After finding the line containing "<td>0.982006</td>" below, please output that line and each following one through the line containing "</table></html>", exactly as written.
Record excerpts START
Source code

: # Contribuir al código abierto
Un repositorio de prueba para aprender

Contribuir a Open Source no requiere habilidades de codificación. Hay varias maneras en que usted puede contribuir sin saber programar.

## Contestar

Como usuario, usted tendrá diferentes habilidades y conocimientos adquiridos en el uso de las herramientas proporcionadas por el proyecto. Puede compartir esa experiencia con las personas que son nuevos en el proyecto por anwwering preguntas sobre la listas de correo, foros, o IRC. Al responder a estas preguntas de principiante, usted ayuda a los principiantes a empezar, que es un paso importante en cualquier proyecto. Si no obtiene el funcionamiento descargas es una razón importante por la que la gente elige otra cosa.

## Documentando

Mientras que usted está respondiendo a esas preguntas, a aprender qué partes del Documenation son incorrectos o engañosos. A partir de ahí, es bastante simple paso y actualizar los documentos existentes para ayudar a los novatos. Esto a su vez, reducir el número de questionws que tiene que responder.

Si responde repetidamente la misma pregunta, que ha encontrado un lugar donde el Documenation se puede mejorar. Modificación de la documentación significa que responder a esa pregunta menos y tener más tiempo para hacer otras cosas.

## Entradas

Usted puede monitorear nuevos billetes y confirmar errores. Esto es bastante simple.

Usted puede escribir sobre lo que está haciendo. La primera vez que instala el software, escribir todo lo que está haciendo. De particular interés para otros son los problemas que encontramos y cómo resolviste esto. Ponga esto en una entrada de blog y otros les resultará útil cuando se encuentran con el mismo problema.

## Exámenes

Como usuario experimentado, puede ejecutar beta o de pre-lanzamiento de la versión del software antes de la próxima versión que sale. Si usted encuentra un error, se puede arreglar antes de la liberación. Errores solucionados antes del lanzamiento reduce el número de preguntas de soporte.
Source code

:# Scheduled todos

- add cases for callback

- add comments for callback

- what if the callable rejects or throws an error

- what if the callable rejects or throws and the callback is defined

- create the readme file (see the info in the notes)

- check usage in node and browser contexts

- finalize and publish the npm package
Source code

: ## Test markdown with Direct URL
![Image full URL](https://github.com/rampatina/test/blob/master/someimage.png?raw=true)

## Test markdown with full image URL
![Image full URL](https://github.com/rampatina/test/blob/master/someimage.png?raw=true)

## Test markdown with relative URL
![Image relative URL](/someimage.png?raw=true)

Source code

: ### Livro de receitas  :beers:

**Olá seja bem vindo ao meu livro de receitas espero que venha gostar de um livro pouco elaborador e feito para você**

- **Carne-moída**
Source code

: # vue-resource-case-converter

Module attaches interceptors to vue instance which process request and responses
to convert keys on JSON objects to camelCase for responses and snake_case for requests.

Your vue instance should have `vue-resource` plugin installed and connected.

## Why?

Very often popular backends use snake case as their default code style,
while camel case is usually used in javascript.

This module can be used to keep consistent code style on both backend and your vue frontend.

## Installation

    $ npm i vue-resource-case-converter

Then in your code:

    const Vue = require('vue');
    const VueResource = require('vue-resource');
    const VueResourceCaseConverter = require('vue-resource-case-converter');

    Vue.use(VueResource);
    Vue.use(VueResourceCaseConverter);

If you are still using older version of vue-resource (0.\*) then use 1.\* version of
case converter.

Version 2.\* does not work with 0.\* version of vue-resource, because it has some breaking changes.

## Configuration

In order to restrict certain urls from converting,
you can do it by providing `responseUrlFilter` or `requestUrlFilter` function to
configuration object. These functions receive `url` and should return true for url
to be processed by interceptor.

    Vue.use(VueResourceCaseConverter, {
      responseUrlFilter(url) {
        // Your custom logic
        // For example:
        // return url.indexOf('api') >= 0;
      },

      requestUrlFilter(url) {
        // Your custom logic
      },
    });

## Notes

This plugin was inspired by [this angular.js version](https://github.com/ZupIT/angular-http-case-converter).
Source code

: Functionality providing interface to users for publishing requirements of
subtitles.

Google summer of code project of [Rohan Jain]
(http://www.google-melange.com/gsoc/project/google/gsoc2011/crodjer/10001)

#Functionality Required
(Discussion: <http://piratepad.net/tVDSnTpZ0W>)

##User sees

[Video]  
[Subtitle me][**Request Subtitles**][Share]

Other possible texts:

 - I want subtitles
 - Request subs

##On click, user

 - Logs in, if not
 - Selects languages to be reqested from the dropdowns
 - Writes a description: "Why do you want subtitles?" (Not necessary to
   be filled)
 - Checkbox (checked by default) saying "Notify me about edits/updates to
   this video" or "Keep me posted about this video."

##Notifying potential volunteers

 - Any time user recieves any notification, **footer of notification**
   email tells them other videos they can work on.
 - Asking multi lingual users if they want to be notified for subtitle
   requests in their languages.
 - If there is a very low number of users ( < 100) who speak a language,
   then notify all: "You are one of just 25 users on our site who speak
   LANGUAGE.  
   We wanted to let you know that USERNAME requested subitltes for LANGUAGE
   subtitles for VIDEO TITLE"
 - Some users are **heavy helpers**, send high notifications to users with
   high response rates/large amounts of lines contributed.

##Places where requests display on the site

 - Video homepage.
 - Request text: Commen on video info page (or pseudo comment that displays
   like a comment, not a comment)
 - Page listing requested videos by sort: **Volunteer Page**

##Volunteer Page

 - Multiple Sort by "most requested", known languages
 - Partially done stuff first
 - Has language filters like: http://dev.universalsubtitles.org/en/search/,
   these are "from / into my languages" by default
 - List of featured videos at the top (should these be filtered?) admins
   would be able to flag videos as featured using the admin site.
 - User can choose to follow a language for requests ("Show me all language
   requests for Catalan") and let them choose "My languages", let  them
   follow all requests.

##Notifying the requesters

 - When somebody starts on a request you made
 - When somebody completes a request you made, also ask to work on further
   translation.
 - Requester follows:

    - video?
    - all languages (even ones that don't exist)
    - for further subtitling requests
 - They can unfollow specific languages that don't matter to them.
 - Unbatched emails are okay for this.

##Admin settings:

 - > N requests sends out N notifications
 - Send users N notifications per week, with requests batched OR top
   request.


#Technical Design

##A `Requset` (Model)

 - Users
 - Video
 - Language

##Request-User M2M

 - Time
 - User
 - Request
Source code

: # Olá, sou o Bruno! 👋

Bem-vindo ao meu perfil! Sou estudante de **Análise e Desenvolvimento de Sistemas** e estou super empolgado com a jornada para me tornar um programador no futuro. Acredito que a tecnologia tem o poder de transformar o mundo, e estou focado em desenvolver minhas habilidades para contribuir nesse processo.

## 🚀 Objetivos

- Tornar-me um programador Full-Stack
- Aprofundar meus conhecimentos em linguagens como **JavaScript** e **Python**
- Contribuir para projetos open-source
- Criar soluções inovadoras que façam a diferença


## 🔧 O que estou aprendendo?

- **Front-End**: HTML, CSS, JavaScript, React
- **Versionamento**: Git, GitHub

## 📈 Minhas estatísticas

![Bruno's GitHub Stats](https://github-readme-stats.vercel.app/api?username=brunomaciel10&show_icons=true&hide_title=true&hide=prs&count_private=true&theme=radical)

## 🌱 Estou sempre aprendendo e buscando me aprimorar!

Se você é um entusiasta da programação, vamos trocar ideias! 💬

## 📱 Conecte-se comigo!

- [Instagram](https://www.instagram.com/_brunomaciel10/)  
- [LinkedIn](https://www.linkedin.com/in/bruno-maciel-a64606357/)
Record excerpts END
Record excerpts START
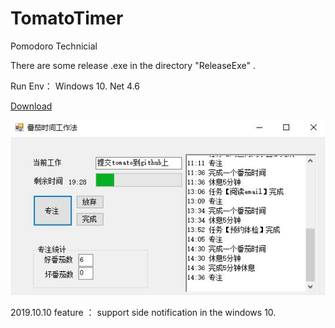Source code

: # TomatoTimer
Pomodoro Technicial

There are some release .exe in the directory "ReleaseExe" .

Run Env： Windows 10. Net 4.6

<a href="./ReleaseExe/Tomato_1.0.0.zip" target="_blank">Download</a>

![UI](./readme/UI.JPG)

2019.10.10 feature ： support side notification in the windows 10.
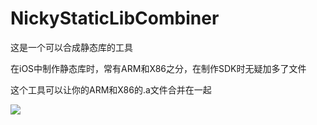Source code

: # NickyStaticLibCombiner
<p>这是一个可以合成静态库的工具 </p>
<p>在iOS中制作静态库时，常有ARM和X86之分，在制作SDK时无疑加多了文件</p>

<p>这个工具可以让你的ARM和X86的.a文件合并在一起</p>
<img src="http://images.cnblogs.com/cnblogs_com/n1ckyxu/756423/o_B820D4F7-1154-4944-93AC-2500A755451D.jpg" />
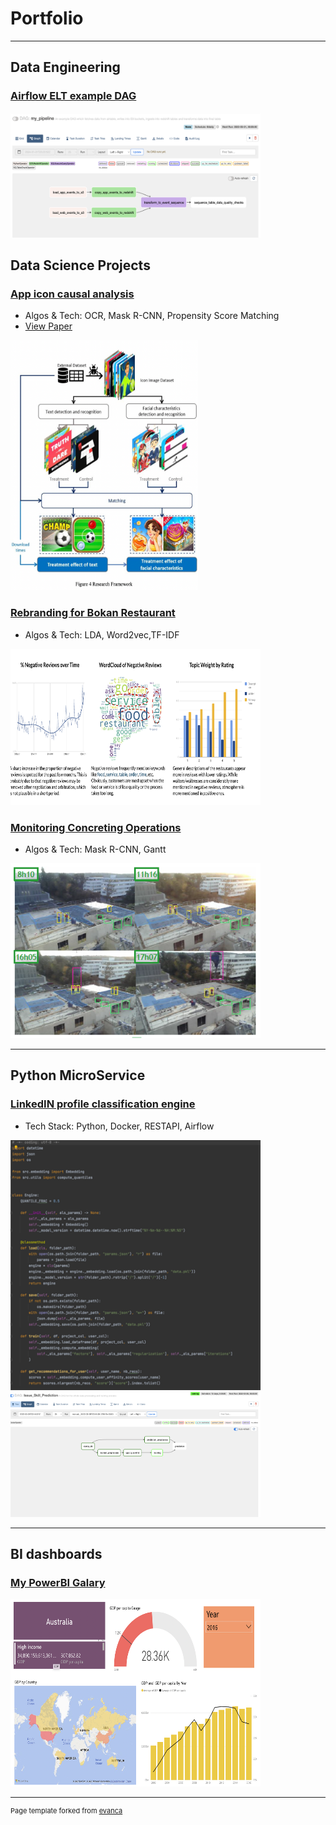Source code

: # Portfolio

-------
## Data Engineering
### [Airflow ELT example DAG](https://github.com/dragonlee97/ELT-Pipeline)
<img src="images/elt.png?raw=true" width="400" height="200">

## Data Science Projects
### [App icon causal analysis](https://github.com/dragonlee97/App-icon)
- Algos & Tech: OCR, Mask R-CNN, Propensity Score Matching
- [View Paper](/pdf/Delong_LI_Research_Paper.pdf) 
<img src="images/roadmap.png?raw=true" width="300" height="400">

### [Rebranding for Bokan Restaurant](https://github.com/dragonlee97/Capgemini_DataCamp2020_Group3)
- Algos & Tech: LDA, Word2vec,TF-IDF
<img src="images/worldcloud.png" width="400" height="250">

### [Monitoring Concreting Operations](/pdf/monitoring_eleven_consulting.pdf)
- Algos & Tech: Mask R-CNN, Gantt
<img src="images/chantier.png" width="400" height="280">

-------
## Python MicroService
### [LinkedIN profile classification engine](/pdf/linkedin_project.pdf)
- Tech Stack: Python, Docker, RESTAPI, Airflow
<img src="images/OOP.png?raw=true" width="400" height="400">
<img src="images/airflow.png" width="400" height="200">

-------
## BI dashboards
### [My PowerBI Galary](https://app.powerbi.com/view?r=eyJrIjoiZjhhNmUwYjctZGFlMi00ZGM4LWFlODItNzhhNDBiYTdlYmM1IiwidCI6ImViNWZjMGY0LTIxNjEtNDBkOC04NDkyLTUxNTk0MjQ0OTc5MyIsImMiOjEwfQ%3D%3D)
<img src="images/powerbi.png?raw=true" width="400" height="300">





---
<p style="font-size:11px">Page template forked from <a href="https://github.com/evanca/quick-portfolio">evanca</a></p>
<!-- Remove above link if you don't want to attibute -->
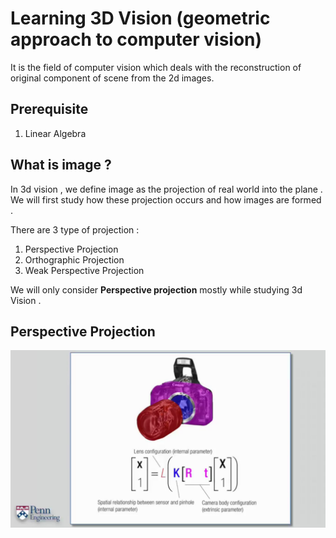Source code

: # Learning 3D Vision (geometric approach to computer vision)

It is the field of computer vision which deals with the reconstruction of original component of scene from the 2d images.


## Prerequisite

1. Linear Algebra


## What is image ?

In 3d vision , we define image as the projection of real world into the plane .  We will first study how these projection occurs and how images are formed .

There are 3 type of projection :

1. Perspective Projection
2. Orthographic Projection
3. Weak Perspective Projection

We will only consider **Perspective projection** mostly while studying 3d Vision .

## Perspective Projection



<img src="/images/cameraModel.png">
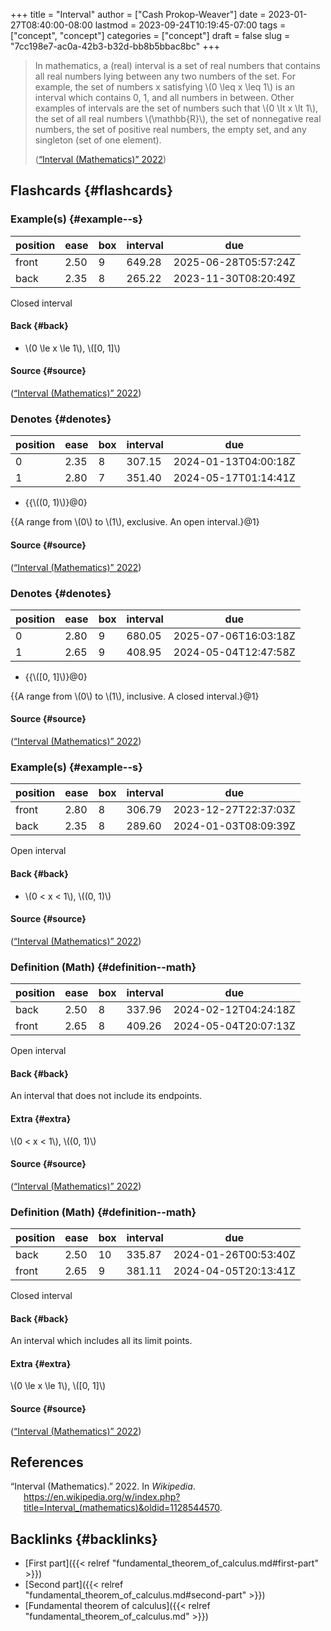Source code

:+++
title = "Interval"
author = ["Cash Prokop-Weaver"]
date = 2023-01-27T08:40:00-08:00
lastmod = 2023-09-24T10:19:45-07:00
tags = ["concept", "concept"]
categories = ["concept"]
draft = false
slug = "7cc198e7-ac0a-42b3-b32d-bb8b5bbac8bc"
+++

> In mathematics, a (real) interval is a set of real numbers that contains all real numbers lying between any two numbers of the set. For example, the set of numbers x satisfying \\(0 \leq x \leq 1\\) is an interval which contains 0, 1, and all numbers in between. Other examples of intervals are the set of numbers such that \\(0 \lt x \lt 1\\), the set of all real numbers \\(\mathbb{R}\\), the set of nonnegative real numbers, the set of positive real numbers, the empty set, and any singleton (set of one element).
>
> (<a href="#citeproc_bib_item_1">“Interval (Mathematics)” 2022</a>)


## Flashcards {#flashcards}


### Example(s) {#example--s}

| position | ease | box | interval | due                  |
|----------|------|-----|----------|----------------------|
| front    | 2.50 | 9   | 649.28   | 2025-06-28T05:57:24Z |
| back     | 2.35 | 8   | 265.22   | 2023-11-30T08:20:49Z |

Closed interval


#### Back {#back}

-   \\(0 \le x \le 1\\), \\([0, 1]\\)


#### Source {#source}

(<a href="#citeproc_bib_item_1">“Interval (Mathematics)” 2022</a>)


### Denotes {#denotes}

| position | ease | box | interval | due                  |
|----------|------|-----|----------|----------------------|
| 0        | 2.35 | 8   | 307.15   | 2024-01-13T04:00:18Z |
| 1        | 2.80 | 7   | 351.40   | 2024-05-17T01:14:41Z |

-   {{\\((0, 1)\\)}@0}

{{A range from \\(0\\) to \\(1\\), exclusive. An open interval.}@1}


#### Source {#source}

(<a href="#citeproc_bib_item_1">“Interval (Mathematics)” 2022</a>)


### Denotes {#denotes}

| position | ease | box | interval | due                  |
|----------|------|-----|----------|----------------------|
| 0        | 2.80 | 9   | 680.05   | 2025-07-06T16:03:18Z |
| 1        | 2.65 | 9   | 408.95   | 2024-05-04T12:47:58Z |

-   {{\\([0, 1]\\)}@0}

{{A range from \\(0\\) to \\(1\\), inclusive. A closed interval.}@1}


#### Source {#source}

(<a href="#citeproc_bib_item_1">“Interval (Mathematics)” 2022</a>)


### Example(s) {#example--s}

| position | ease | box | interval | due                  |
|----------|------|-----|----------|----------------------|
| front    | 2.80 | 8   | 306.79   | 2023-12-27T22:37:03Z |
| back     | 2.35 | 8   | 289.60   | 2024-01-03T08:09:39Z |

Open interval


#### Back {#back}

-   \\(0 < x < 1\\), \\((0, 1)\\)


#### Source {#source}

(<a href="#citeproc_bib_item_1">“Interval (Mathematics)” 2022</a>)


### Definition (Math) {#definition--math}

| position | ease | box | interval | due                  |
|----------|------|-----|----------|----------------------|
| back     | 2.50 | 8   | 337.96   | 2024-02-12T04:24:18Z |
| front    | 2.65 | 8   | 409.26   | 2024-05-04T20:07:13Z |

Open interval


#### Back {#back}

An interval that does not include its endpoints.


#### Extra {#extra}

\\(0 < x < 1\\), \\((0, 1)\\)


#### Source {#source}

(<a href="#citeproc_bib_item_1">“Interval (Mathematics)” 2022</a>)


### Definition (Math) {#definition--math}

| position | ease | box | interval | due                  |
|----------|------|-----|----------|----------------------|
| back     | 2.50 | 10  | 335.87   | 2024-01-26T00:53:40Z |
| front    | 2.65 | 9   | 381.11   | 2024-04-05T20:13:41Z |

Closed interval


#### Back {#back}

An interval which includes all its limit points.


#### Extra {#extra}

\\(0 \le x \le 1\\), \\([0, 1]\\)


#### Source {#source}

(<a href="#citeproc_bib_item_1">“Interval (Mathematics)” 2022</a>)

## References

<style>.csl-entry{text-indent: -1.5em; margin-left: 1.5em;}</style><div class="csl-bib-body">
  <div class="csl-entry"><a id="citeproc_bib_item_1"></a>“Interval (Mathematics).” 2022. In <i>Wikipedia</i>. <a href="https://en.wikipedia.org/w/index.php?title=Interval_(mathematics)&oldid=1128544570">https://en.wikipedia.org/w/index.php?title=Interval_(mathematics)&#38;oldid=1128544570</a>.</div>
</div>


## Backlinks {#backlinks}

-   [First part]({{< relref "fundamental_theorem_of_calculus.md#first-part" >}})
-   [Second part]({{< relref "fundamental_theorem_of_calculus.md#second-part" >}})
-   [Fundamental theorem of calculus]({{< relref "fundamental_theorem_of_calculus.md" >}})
Record excerpts END
Record excerpts START
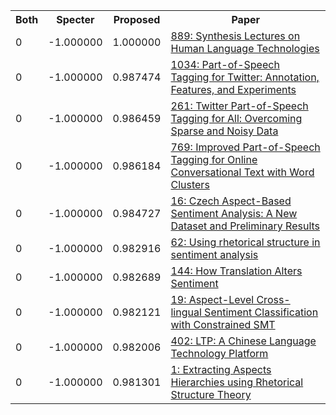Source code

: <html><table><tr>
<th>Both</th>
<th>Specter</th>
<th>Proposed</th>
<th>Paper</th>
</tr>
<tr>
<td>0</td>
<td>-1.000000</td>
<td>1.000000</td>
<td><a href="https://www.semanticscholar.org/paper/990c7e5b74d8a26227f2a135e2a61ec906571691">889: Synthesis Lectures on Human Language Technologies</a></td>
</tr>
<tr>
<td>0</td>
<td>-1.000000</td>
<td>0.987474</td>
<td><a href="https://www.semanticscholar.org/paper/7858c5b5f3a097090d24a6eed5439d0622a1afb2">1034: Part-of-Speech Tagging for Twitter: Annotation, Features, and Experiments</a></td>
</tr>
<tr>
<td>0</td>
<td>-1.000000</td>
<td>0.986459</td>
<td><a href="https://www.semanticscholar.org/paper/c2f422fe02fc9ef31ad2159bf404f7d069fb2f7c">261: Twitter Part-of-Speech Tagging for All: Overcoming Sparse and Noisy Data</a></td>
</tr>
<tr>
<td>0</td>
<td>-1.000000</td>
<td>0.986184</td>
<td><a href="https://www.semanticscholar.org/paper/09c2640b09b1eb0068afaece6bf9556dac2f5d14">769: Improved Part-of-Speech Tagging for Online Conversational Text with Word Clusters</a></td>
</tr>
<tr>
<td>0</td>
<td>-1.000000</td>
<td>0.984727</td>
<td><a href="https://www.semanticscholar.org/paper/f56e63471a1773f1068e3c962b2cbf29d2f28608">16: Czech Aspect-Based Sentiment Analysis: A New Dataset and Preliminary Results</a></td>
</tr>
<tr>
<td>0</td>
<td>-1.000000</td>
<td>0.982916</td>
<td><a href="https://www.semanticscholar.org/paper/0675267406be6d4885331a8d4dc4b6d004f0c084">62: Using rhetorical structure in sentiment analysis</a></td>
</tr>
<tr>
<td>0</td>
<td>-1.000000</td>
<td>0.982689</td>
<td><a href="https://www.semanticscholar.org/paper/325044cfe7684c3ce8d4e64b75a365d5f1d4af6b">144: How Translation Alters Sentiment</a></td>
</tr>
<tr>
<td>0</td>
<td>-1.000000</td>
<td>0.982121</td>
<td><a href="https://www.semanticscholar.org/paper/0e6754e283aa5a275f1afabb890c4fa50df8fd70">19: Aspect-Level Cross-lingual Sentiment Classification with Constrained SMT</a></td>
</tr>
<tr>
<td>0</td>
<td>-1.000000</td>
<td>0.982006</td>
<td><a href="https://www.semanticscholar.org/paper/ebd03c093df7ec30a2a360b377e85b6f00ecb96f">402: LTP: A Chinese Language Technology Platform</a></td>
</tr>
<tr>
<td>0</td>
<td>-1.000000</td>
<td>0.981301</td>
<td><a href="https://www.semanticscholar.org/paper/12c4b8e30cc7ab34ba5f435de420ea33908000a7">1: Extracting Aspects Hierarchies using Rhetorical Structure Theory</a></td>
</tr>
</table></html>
Record excerpts END
● The answer:
<td>0.982006</td>
<td><a href="https://www.semanticscholar.org/paper/ebd03c093df7ec30a2a360b377e85b6f00ecb96f">402: LTP: A Chinese Language Technology Platform</a></td>
</tr>
<tr>
<td>0</td>
<td>-1.000000</td>
<td>0.981301</td>
<td><a href="https://www.semanticscholar.org/paper/12c4b8e30cc7ab34ba5f435de420ea33908000a7">1: Extracting Aspects Hierarchies using Rhetorical Structure Theory</a></td>
</tr>
</table></html>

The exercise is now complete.